After the Eagles lost their third straight game, and Bill Davis' defense was slaughtered by the Broncos (join the club!), the coordinator stood at the podium at the NovaCare Complex and promised improvement.
"The fundamentals, the techniques, the understanding, the players playing with each other, it is moving forward," Davis said. "The results did not show in that game obviously, so I'm asking you to trust me even though there are not the results. ... It will turn. It will turn."
As far as guarantees go, it wasn't quite up there with Joe Namath's assurance, but like Broadway Joe, Davis has delivered upon his pledge. No one is saying the defense is great, or even good, but it's better.

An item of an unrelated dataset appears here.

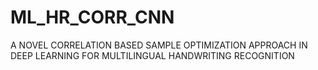 # ML_HR_CORR_CNN
A NOVEL CORRELATION BASED SAMPLE OPTIMIZATION APPROACH IN DEEP LEARNING FOR MULTILINGUAL HANDWRITING RECOGNITION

The unit has improved across the board. In the last five games, the Eagles are allowing fewer points (18.6 a game to 34.5) and less yards (397.4 to 446.8), even with the garbage yards the Raiders accumulated. They're better on third down (37 percent conversion rate to 44.2), have forced more turnovers (10 to 5), and have held opposing quarterbacks to a lower completion percentage (55.7 to 70.2).
The quality of the quarterbacks pre- and post-Davis' promise has had something to do with the decrease in accuracy, but the drop is still striking.
On the ground, the Eagles have become one of the more stout units in the league. The numbers don't quite show it because Oakland picked up 210 yards rushing on Sunday -- mostly on Terrelle Pryor scrambles and when the Birds went with a prevent defense -- but the production up front has been consistently solid.
Cedric Thornton has played near a Pro Bowl level. Fletcher Cox continues to improve in the new system. A recent trade that opened the door for a rookie, as illustrated below, should only help. And the other young linemen seem to be adapting to the two-gap techniques the Eagles typically use on expected running downs.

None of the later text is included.